Fat Bike Bar Covers





Introduction: Fat Bike Bar Covers

This instructable is likely for a relatively small audience. The Bar Covers are intended to cover the handlebar area of a bicycle, in this case a fat bike used to ride in the snow and cold of winter. These covers provide an additional windbreak and insulation against the windchill of your hands on the handlebars. I have survived for 3 winters riding without this device, but at times my fingers have become cold, yes, even bitter cold. And that is while wearing specific gloves with a "lobster" style finger design that are intended to allow one to operate the brakes and shifters on a fat bike and still stay warm. However, this winter has been the coup de gras for cold hands. So today, while shopping in a local thrift store, I came up with this take on an already marketed idea but under my own moniker:

Fat Bike Bar Covers

Step 1: The Tools You Will Need

The tools for this project are few. A sewing machine (does not have to be a vintage Made in Sweden by Husqvarna Viking automatic, but it helps) a pair of scissors, and a talented seamstress (my wife).

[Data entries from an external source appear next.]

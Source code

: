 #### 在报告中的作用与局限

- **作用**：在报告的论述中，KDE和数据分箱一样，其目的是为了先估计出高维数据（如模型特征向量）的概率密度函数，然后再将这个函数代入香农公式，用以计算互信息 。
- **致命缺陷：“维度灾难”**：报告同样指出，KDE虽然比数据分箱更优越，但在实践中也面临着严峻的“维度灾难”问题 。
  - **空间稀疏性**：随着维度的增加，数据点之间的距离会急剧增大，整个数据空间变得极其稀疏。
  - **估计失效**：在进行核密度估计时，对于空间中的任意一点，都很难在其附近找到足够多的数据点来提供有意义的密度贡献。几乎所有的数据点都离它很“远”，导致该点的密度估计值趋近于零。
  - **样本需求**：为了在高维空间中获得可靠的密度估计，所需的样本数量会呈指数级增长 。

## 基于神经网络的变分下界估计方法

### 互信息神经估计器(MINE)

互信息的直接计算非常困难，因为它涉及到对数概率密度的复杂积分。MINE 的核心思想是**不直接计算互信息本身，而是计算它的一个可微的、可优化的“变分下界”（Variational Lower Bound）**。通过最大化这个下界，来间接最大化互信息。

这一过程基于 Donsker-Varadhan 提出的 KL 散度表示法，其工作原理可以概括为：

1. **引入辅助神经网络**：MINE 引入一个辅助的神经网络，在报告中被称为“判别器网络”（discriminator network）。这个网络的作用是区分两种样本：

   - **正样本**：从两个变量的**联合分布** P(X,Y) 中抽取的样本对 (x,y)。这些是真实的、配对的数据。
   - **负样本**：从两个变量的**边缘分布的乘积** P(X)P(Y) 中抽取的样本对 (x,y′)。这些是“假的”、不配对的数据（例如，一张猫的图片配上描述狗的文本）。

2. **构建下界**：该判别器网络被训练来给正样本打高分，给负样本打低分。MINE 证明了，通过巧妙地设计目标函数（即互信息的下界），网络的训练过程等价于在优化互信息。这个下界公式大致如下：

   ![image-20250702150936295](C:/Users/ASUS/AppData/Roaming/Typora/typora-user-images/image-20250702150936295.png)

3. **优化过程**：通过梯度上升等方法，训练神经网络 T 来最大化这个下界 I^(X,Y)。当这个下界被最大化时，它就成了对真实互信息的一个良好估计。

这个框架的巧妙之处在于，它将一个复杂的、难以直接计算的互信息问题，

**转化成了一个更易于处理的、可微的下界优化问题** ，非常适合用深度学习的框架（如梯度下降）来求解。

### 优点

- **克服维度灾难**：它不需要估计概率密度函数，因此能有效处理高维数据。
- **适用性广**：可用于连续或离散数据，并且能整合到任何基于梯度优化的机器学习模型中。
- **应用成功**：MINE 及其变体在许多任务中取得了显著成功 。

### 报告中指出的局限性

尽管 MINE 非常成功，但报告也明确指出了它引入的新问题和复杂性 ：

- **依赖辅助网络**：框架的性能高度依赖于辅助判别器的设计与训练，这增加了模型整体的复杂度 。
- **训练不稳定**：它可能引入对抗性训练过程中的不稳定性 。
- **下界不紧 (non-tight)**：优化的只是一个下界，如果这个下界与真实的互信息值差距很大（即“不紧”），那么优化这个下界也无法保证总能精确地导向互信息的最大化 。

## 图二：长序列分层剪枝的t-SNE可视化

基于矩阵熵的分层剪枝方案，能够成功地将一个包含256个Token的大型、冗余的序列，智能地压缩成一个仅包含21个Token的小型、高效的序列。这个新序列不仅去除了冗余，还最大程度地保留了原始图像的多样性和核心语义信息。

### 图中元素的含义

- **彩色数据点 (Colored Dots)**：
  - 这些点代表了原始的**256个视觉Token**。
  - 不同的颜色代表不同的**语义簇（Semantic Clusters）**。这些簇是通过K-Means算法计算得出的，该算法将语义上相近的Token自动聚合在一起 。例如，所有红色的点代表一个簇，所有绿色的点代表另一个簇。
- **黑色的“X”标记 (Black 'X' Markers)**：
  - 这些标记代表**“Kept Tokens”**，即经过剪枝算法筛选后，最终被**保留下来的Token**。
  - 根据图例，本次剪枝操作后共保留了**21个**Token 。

Step 2: Raw Materials and Making the Cuts

The next thing you will need is the raw material to construct the Bar Cover. While in the thrift store I looked at ski pants, a long women's coat, a kid's parka, and then finally settled on this bomber style insulated nylon jacket. The jacket was black on the outside, but I was looking for dual purpose and chose the eye-catching orange liner for my outside color. The first step is to cut the sleeve off at the shoulder seam. We cut ours just above the seam. Next we cut the ribbed cuff off after finding that it was too snug of a fit going over the brake levers. I then determined the length that I needed and cut off the remaining piece closest to the end of the sleeve (that I would be discarding). The third picture shows the two layers of nylon and the poly fill insulating material that made up the jacket.

Step 3: Finishing the Cover

After the length was determined and the final cuts made, we sewed the hem on both ends of the Bar Cover. As you can see from the second picture, the Bar Cover has a flare on the end that followed the shoulder seam. This end will be to the outside of the handlebar to allow for easy entry and exit for my gloved hand.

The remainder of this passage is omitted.